British Columbia

B.C. ends 'birth alerts' in child welfare cases, but advocates say it's only first step

The B.C. government is ending a controversial practice that allowed hospitals and child welfare agencies to flag mothers deemed to be high-risk without them knowing.

Indigenous groups say more needs to be done to stop child apprehensions

B.C.'s minister for children and families says birth alerts are used by a number of provinces and territories, but B.C. is ending the decades-old practice effective immediately. (Mike McArthur/CBC)

The B.C. government is ending a controversial practice that allowed hospitals and child welfare agencies to flag mothers deemed to be high-risk without them knowing, but advocates say the move doesn't spell the end of child apprehensions.

So-called hospital or birth alerts have often led to babies being seized from mothers just days after they were born. The alerts have been mainly used in cases involving marginalized women, including a disproportionate number of Indigenous women, the province said in its announcement Monday.

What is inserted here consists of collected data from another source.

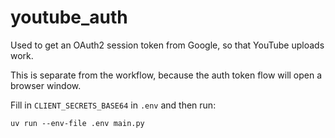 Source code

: # youtube_auth

Used to get an OAuth2 session token from Google, so that YouTube uploads work.

This is separate from the workflow, because the auth token flow will open a
browser window.

Fill in `CLIENT_SECRETS_BASE64` in `.env` and then run:

```
uv run --env-file .env main.py
```
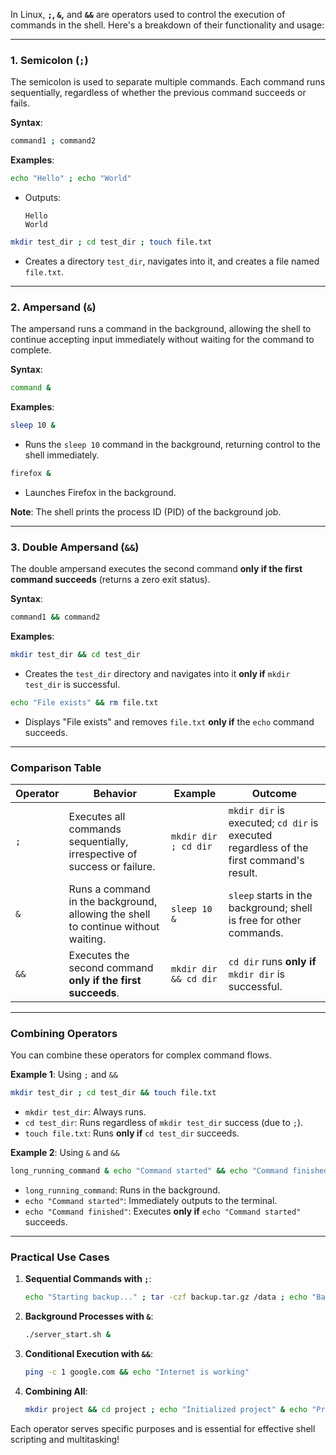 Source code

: In Linux, **`;`, `&`,** and **`&&`** are operators used to control the execution of commands in the shell. Here's a breakdown of their functionality and usage:

---

### **1. Semicolon (`;`)**

The semicolon is used to separate multiple commands. Each command runs sequentially, regardless of whether the previous command succeeds or fails.

**Syntax**:

```bash
command1 ; command2

```

**Examples**:

```bash
echo "Hello" ; echo "World"

```

- Outputs:
    
    ```
    Hello
    World
    
    ```
    

```bash
mkdir test_dir ; cd test_dir ; touch file.txt

```

- Creates a directory `test_dir`, navigates into it, and creates a file named `file.txt`.

---

### **2. Ampersand (`&`)**

The ampersand runs a command in the background, allowing the shell to continue accepting input immediately without waiting for the command to complete.

**Syntax**:

```bash
command &

```

**Examples**:

```bash
sleep 10 &

```

- Runs the `sleep 10` command in the background, returning control to the shell immediately.

```bash
firefox &

```

- Launches Firefox in the background.

**Note**: The shell prints the process ID (PID) of the background job.

---

### **3. Double Ampersand (`&&`)**

The double ampersand executes the second command **only if the first command succeeds** (returns a zero exit status).

**Syntax**:

```bash
command1 && command2

```

**Examples**:

```bash
mkdir test_dir && cd test_dir

```

- Creates the `test_dir` directory and navigates into it **only if** `mkdir test_dir` is successful.

```bash
echo "File exists" && rm file.txt

```

- Displays "File exists" and removes `file.txt` **only if** the `echo` command succeeds.

---

### **Comparison Table**

| Operator | Behavior | Example | Outcome |
| --- | --- | --- | --- |
| `;` | Executes all commands sequentially, irrespective of success or failure. | `mkdir dir ; cd dir` | `mkdir dir` is executed; `cd dir` is executed regardless of the first command's result. |
| `&` | Runs a command in the background, allowing the shell to continue without waiting. | `sleep 10 &` | `sleep` starts in the background; shell is free for other commands. |
| `&&` | Executes the second command **only if the first succeeds**. | `mkdir dir && cd dir` | `cd dir` runs **only if** `mkdir dir` is successful. |

---

### **Combining Operators**

You can combine these operators for complex command flows.

**Example 1**: Using `;` and `&&`

```bash
mkdir test_dir ; cd test_dir && touch file.txt

```

- `mkdir test_dir`: Always runs.
- `cd test_dir`: Runs regardless of `mkdir test_dir` success (due to `;`).
- `touch file.txt`: Runs **only if** `cd test_dir` succeeds.

**Example 2**: Using `&` and `&&`

```bash
long_running_command & echo "Command started" && echo "Command finished"

```

- `long_running_command`: Runs in the background.
- `echo "Command started"`: Immediately outputs to the terminal.
- `echo "Command finished"`: Executes **only if** `echo "Command started"` succeeds.

---

### **Practical Use Cases**

1. **Sequential Commands with `;`**:
    
    ```bash
    echo "Starting backup..." ; tar -czf backup.tar.gz /data ; echo "Backup complete!"
    
    ```
    
2. **Background Processes with `&`**:
    
    ```bash
    ./server_start.sh &
    
    ```
    
3. **Conditional Execution with `&&`**:
    
    ```bash
    ping -c 1 google.com && echo "Internet is working"
    
    ```
    
4. **Combining All**:
    
    ```bash
    mkdir project && cd project ; echo "Initialized project" & echo "Process running in background"
    
    ```
    

Each operator serves specific purposes and is essential for effective shell scripting and multitasking!
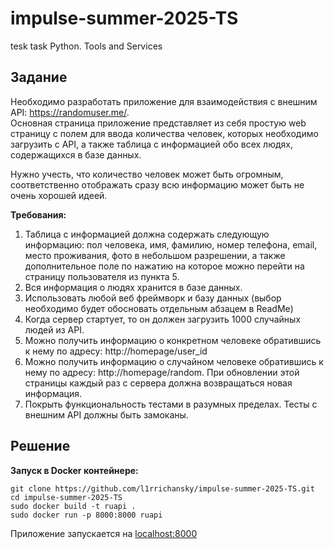 # impulse-summer-2025-TS
tesk task Python. Tools and Services

## Задание 
  
Необходимо разработать приложение для взаимодействия с внешним API: https://randomuser.me/.  
Основная страница приложение представляет из себя простую web страницу с полем для ввода количества человек, которых необходимо загрузить с API, а также таблица с информацией обо всех людях, содержащихся в базе данных.  
  
Нужно учесть, что количество человек может быть огромным, соответственно отображать сразу всю информацию может быть не очень хорошей идеей.  
  
**Требования:**  
1) Таблица с информацией должна содержать следующую информацию: пол человека, имя, фамилию, номер телефона, email, место проживания, фото в небольшом разрешении, а также дополнительное поле по нажатию на которое можно перейти на страницу пользователя из пункта 5.  
2) Вся информация о людях хранится в базе данных.  
3) Использовать любой веб фреймворк и базу данных (выбор необходимо будет обосновать отдельным абзацем в ReadMe)  
4) Когда сервер стартует, то он должен загрузить 1000 случайных людей из API.  
5) Можно получить информацию о конкретном человеке обратившись к нему по адресу: http://homepage/user\_id  
6) Можно получить информацию о случайном человеке обратившись к нему по адресу: http://homepage/random. При обновлении этой страницы каждый раз с сервера должна возвращаться новая информация.  
7) Покрыть функциональность тестами в разумных пределах. Тесты с внешним API должны быть замоканы.  

## Решение

**Запуск в Docker контейнере:** 

```
git clone https://github.com/l1rrichansky/impulse-summer-2025-TS.git
cd impulse-summer-2025-TS
sudo docker build -t ruapi .
sudo docker run -p 8000:8000 ruapi
```
Приложение запускается на [localhost:8000](http://127.0.0.1:8000)
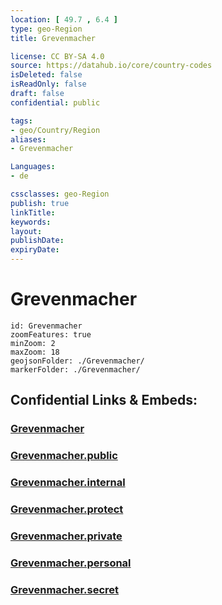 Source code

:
 ```yaml
---
location: [ 49.7 , 6.4 ] 
type: geo-Region
title: Grevenmacher

license: CC BY-SA 4.0
source: https://datahub.io/core/country-codes
isDeleted: false
isReadOnly: false
draft: false
confidential: public

tags:
- geo/Country/Region
aliases:
- Grevenmacher

Languages:
- de

cssclasses: geo-Region
publish: true
linkTitle: 
keywords: 
layout: 
publishDate: 
expiryDate: 
---
```


# Grevenmacher

```leaflet
id: Grevenmacher
zoomFeatures: true 
minZoom: 2 
maxZoom: 18
geojsonFolder: ./Grevenmacher/
markerFolder: ./Grevenmacher/
```


## Confidential Links & Embeds: 

### [Grevenmacher](/_Standards/Earth/Continent/Europe/Europe~West/Luxembourg/Districts~Luxembourg/Grevenmacher.md) 

### [Grevenmacher.public](/_public/Earth/Continent/Europe/Europe~West/Luxembourg/Districts~Luxembourg/Grevenmacher.public.md) 

### [Grevenmacher.internal](/_internal/Earth/Continent/Europe/Europe~West/Luxembourg/Districts~Luxembourg/Grevenmacher.internal.md) 

### [Grevenmacher.protect](/_protect/Earth/Continent/Europe/Europe~West/Luxembourg/Districts~Luxembourg/Grevenmacher.protect.md) 

### [Grevenmacher.private](/_private/Earth/Continent/Europe/Europe~West/Luxembourg/Districts~Luxembourg/Grevenmacher.private.md) 

### [Grevenmacher.personal](/_personal/Earth/Continent/Europe/Europe~West/Luxembourg/Districts~Luxembourg/Grevenmacher.personal.md) 

### [Grevenmacher.secret](/_secret/Earth/Continent/Europe/Europe~West/Luxembourg/Districts~Luxembourg/Grevenmacher.secret.md)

"We acknowledge the trauma women experience when they become aware that a birth alert has been issued," said B.C. Minister of Children and Family Development Katrine Conroy in a written statement.

Conroy said the province is changing its approach in cases where children might be at risk. Instead of alerts, she said the province will collaborate with parents expecting a child to keep newborns safe and families together.

The announcement comes after repeated calls from Indigenous communities and organizations to end birth alerts, which are still used in a number of provinces and territories.

The National Inquiry into Missing and Murdered Indigenous Women said the practice is racist and discriminatory, and a "gross violation" of the rights of a mother and child.

'Life-altering' trauma

Patricia Dawn is founder of the Red Willow Womyn's Society, which helps Indigenous mothers in B.C.'s Cowichan Valley with child apprehensions. She said birth alerts leave expectant mothers in a constant state of stress and anxiety.

"When she's in that state, it generally affects the child. And then to go in and give birth and have the baby removed within four to six days, that trauma is life-altering for good," Dawn said. 

Dawn said the move is progress, but that more innovative measures are needed to support Indigenous mothers. Her group is piloting an Indigenous-run facility for single moms that will offer housing and supports.

In a statement, the First Nations Leadership Council in B.C. applauded the end of birth alerts, but said it does little to address systemic and institutional racism toward Indigenous families and children. 

"Once a mother has given birth, there is nothing to stop a report and subsequent removal," said Cherryl Casimer with the First Nations Summit Task Group.

"The [council] calls for a cross-ministerial approach to ensuring that all measures are taken to keep newborn infants with their mothers and to ensure that the maternal-child bond is preserved and protected."

Green Party MLA Sonia Furstenau questioned why it took the government two years to make the change, citing repeated newborn apprehensions in her Cowichan Valley riding.